基本上,需要在DataFrame的另一列“日期字符串”中搜索“本地最大字符串”中的第i行的值,然后,包含值q的行在“调整结束”列中具有该值。第i行的“ Adj”列的值。
Sorry if that is difficult to understand. 抱歉,如果很难理解。 The following for loop accomplished what I wanted to do, but I think there should be a better way to do it in Pandas.
下面的for循环完成了我想做的事情,但是我认为在Pandas中应该有更好的方法。 I tried using apply and lambda functions, but it said assignment wasn't possible, and I'm unsure if the way I was doing it was correct.
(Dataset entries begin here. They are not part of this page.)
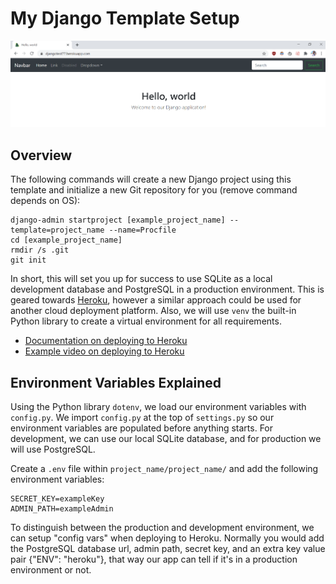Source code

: # My Django Template Setup
![Photo of the website](/static/myImages/repoPreview.png)

## Overview
The following commands will create a new Django project using this template and initialize a new Git repository for you (remove command depends on OS):
```
django-admin startproject [example_project_name] --template=project_name --name=Procfile
cd [example_project_name]
rmdir /s .git
git init
```
In short, this will set you up for success to use SQLite as a local development database and PostgreSQL in a production environment. This is geared towards [Heroku](https://www.heroku.com/), however a similar approach could be used for another cloud deployment platform. Also, we will use `venv` the built-in Python library to create a virtual environment for all requirements.

- [Documentation on deploying to Heroku](https://devcenter.heroku.com/articles/deploying-python)
- [Example video on deploying to Heroku](https://www.youtube.com/watch?v=kBwhtEIXGII)

## Environment Variables Explained
Using the Python library `dotenv`, we load our environment variables with `config.py`. We import `config.py` at the top of `settings.py` so our environment variables are populated before anything starts. For development, we can use our local SQLite database, and for production we will use PostgreSQL.

Create a `.env` file within `project_name/project_name/` and add the following environment variables:
```
SECRET_KEY=exampleKey
ADMIN_PATH=exampleAdmin
```

To distinguish between the production and development environment, we can setup "config vars" when deploying to Heroku. Normally you would add the PostgreSQL database url, admin path, secret key, and an extra key value pair {"ENV": "heroku"}, that way our app can tell if it's in a production environment or not.
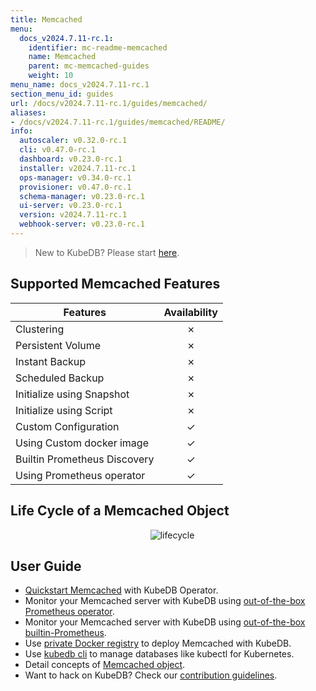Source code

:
 ```yaml
---
title: Memcached
menu:
  docs_v2024.7.11-rc.1:
    identifier: mc-readme-memcached
    name: Memcached
    parent: mc-memcached-guides
    weight: 10
menu_name: docs_v2024.7.11-rc.1
section_menu_id: guides
url: /docs/v2024.7.11-rc.1/guides/memcached/
aliases:
- /docs/v2024.7.11-rc.1/guides/memcached/README/
info:
  autoscaler: v0.32.0-rc.1
  cli: v0.47.0-rc.1
  dashboard: v0.23.0-rc.1
  installer: v2024.7.11-rc.1
  ops-manager: v0.34.0-rc.1
  provisioner: v0.47.0-rc.1
  schema-manager: v0.23.0-rc.1
  ui-server: v0.23.0-rc.1
  version: v2024.7.11-rc.1
  webhook-server: v0.23.0-rc.1
---
```


> New to KubeDB? Please start [here](/docs/v2024.7.11-rc.1/README).

## Supported Memcached Features

| Features                     | Availability |
| ---------------------------- | :----------: |
| Clustering                   |   &#10007;   |
| Persistent Volume            |   &#10007;   |
| Instant Backup               |   &#10007;   |
| Scheduled Backup             |   &#10007;   |
| Initialize using Snapshot    |   &#10007;   |
| Initialize using Script      |   &#10007;   |
| Custom Configuration         |   &#10003;   |
| Using Custom docker image    |   &#10003;   |
| Builtin Prometheus Discovery |   &#10003;   |
| Using Prometheus operator    |   &#10003;   |

## Life Cycle of a Memcached Object

<p align="center">
  <img alt="lifecycle"  src="/docs/v2024.7.11-rc.1/images/memcached/memcached-lifecycle.png">
</p>

## User Guide

- [Quickstart Memcached](/docs/v2024.7.11-rc.1/guides/memcached/quickstart/quickstart) with KubeDB Operator.
- Monitor your Memcached server with KubeDB using [out-of-the-box Prometheus operator](/docs/v2024.7.11-rc.1/guides/memcached/monitoring/using-prometheus-operator).
- Monitor your Memcached server with KubeDB using [out-of-the-box builtin-Prometheus](/docs/v2024.7.11-rc.1/guides/memcached/monitoring/using-builtin-prometheus).
- Use [private Docker registry](/docs/v2024.7.11-rc.1/guides/memcached/private-registry/using-private-registry) to deploy Memcached with KubeDB.
- Use [kubedb cli](/docs/v2024.7.11-rc.1/guides/memcached/cli/cli) to manage databases like kubectl for Kubernetes.
- Detail concepts of [Memcached object](/docs/v2024.7.11-rc.1/guides/memcached/concepts/memcached).
- Want to hack on KubeDB? Check our [contribution guidelines](/docs/v2024.7.11-rc.1/CONTRIBUTING).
我尝试使用apply和lambda函数,但是它说不可能进行赋值,而且我不确定我的操作方式是否正确。 The for loop also takes extremely long to complete.
for循环还需要花费很长时间才能完成。
Here's the code: 这是代码:
for x in range(0, len(df.index)):
df['Adj'][x] = df.loc[df['Date String'] == df['Local Max String'][x]]['Adj Close']
Here's a picture of the DF to get a better idea of what I mean. 这是DF的图片,可以更好地理解我的意思。 The value in the Adj column will look for the Adj Close value corresponding to the Date in Local Max String.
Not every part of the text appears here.